→ **THE PROBLEM**:
Return all of the entries exactly, but do not include the pictures.

[RECORDS FOR THIS TASK Boundary: Start]

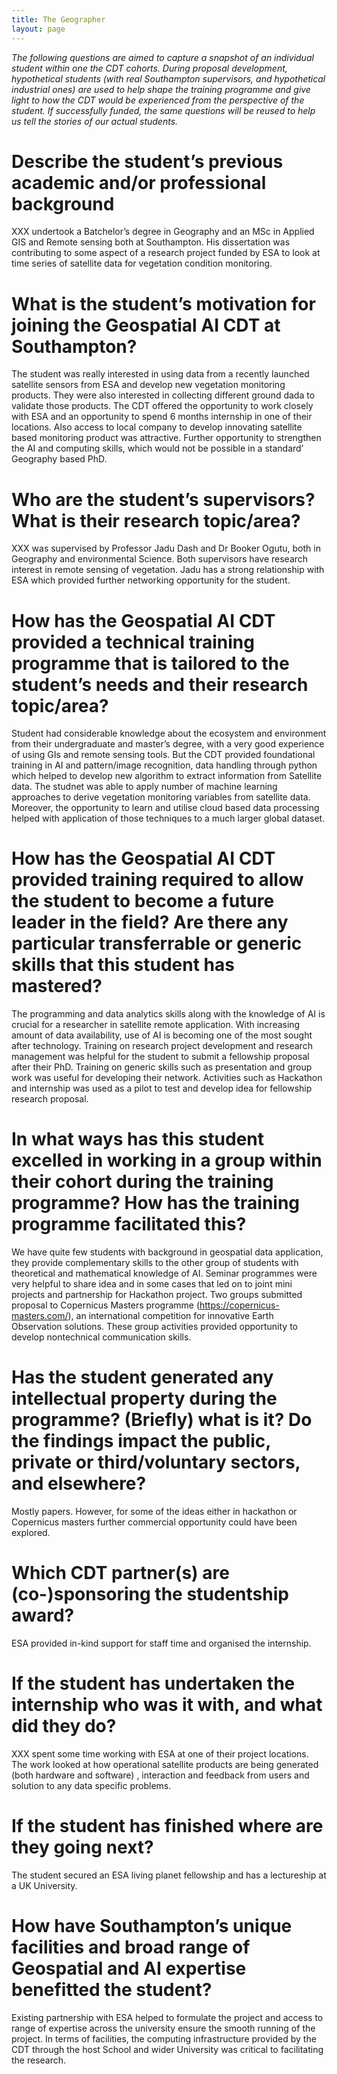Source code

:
 ```yaml
---
title: The Geographer
layout: page
---
```


_The following questions are aimed to capture a snapshot of an individual student within one the CDT cohorts. During proposal development, hypothetical students (with real Southampton supervisors, and hypothetical industrial ones) are used to help shape the training programme and give light to how the CDT would be experienced from the perspective of the student. If successfully funded, the same questions will be reused to help us tell the stories of our actual students._

# Describe the student’s previous academic and/or professional background
XXX undertook a Batchelor’s degree in Geography  and an MSc in Applied GIS and Remote sensing both at Southampton. His dissertation was contributing to some aspect of a research project funded by ESA to look at time series of satellite data for vegetation condition monitoring. 

# What is the student’s motivation for joining the Geospatial AI CDT at Southampton?
The student was really interested in using data from a recently launched satellite sensors from ESA and develop new vegetation monitoring products. They were also interested in collecting different ground dada to validate those products. The CDT offered the opportunity to work closely with ESA and an opportunity to spend 6 months internship in one of their locations. Also access to local company to develop innovating satellite based monitoring product was attractive. Further opportunity to strengthen the AI and computing skills, which would not be possible in a standard’ Geography based PhD.  

# Who are the student’s supervisors? What is their research topic/area?
XXX was supervised by Professor Jadu Dash and Dr Booker Ogutu, both in Geography and environmental Science. Both supervisors have research interest in remote sensing of vegetation. Jadu has a strong relationship with ESA which provided further networking opportunity for the student.

# How has the Geospatial AI CDT provided a technical training programme that is tailored to the student’s needs and their research topic/area?
Student had considerable knowledge about the ecosystem and environment from their undergraduate and master’s degree, with a very good experience of using GIs and remote sensing tools. But the CDT provided foundational training in AI and pattern/image recognition, data handling through python which helped to develop new algorithm to extract information from Satellite data. The studnet was able to apply number of machine learning approaches to derive vegetation monitoring variables from satellite data. Moreover, the opportunity to learn and utilise cloud based data processing helped with application of those techniques to a much larger global dataset.  

# How has the Geospatial AI CDT provided training required to allow the student to become a future leader in the field? Are there any particular transferrable or generic skills that this student has mastered?
The programming and data analytics skills along with the knowledge of AI is crucial for a researcher in satellite remote application. With increasing amount of data availability, use of AI is becoming one of the most sought after technology. Training on research project development and research management was helpful for the student to submit a fellowship proposal after their PhD.  Training on generic skills such as presentation and group work was useful for developing their network. Activities such as Hackathon and internship was used as a pilot to test and develop idea for fellowship research proposal.  

# In what ways has this student excelled in working in a group within their cohort during the training programme? How has the training programme facilitated this?
We have quite few students with background in geospatial data application, they  provide complementary skills to the other group of students with theoretical and mathematical knowledge of AI. Seminar programmes were very helpful to share idea and in some cases that led on to joint mini projects and partnership for Hackathon project. Two groups submitted proposal to Copernicus Masters programme (https://copernicus-masters.com/), an international competition for innovative Earth Observation solutions. These group activities provided opportunity to develop nontechnical communication skills.   

# Has the student generated any intellectual property during the programme? (Briefly) what is it? Do the findings impact the public, private or third/voluntary sectors, and elsewhere?
Mostly papers. However, for some of the ideas either in hackathon or Copernicus masters further commercial opportunity could have been explored. 

# Which CDT partner(s) are (co-)sponsoring the studentship award?
ESA provided in-kind support for staff time and organised the internship.

# If the student has undertaken the internship who was it with, and what did they do?
XXX spent some time working with ESA at one of their project locations. The work looked at how operational satellite products are being generated (both hardware and software) , interaction and feedback from users and solution to any data specific problems.  

# If the student has finished where are they going next?
The student secured an ESA living planet fellowship and has a lectureship at a UK University.  

# How have Southampton’s unique facilities and broad range of Geospatial and AI expertise benefitted the student?
Existing partnership with ESA helped to formulate the project and access to range of expertise  across the university ensure the smooth running of the project. In terms of facilities, the computing infrastructure provided by the CDT through the host School and wider University was critical to facilitating the research.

[RECORDS FOR THIS TASK Boundary: End]

→ **WORKED SOLUTION**:
Source code

:
 ```yaml
---
title: The Geographer
layout: page
---
```


_The following questions are aimed to capture a snapshot of an individual student within one the CDT cohorts. During proposal development, hypothetical students (with real Southampton supervisors, and hypothetical industrial ones) are used to help shape the training programme and give light to how the CDT would be experienced from the perspective of the student. If successfully funded, the same questions will be reused to help us tell the stories of our actual students._

# Describe the student’s previous academic and/or professional background
XXX undertook a Batchelor’s degree in Geography  and an MSc in Applied GIS and Remote sensing both at Southampton. His dissertation was contributing to some aspect of a research project funded by ESA to look at time series of satellite data for vegetation condition monitoring. 

# What is the student’s motivation for joining the Geospatial AI CDT at Southampton?
The student was really interested in using data from a recently launched satellite sensors from ESA and develop new vegetation monitoring products. They were also interested in collecting different ground dada to validate those products. The CDT offered the opportunity to work closely with ESA and an opportunity to spend 6 months internship in one of their locations. Also access to local company to develop innovating satellite based monitoring product was attractive. Further opportunity to strengthen the AI and computing skills, which would not be possible in a standard’ Geography based PhD.  

# Who are the student’s supervisors? What is their research topic/area?
XXX was supervised by Professor Jadu Dash and Dr Booker Ogutu, both in Geography and environmental Science. Both supervisors have research interest in remote sensing of vegetation. Jadu has a strong relationship with ESA which provided further networking opportunity for the student.

# How has the Geospatial AI CDT provided a technical training programme that is tailored to the student’s needs and their research topic/area?
Student had considerable knowledge about the ecosystem and environment from their undergraduate and master’s degree, with a very good experience of using GIs and remote sensing tools. But the CDT provided foundational training in AI and pattern/image recognition, data handling through python which helped to develop new algorithm to extract information from Satellite data. The studnet was able to apply number of machine learning approaches to derive vegetation monitoring variables from satellite data. Moreover, the opportunity to learn and utilise cloud based data processing helped with application of those techniques to a much larger global dataset.  

# How has the Geospatial AI CDT provided training required to allow the student to become a future leader in the field? Are there any particular transferrable or generic skills that this student has mastered?
The programming and data analytics skills along with the knowledge of AI is crucial for a researcher in satellite remote application. With increasing amount of data availability, use of AI is becoming one of the most sought after technology. Training on research project development and research management was helpful for the student to submit a fellowship proposal after their PhD.  Training on generic skills such as presentation and group work was useful for developing their network. Activities such as Hackathon and internship was used as a pilot to test and develop idea for fellowship research proposal.  

# In what ways has this student excelled in working in a group within their cohort during the training programme? How has the training programme facilitated this?
We have quite few students with background in geospatial data application, they  provide complementary skills to the other group of students with theoretical and mathematical knowledge of AI. Seminar programmes were very helpful to share idea and in some cases that led on to joint mini projects and partnership for Hackathon project. Two groups submitted proposal to Copernicus Masters programme (https://copernicus-masters.com/), an international competition for innovative Earth Observation solutions. These group activities provided opportunity to develop nontechnical communication skills.   

# Has the student generated any intellectual property during the programme? (Briefly) what is it? Do the findings impact the public, private or third/voluntary sectors, and elsewhere?
Mostly papers. However, for some of the ideas either in hackathon or Copernicus masters further commercial opportunity could have been explored. 

# Which CDT partner(s) are (co-)sponsoring the studentship award?
ESA provided in-kind support for staff time and organised the internship.

# If the student has undertaken the internship who was it with, and what did they do?
XXX spent some time working with ESA at one of their project locations. The work looked at how operational satellite products are being generated (both hardware and software) , interaction and feedback from users and solution to any data specific problems.  

# If the student has finished where are they going next?
The student secured an ESA living planet fellowship and has a lectureship at a UK University.  

# How have Southampton’s unique facilities and broad range of Geospatial and AI expertise benefitted the student?
Existing partnership with ESA helped to formulate the project and access to range of expertise  across the university ensure the smooth running of the project. In terms of facilities, the computing infrastructure provided by the CDT through the host School and wider University was critical to facilitating the research.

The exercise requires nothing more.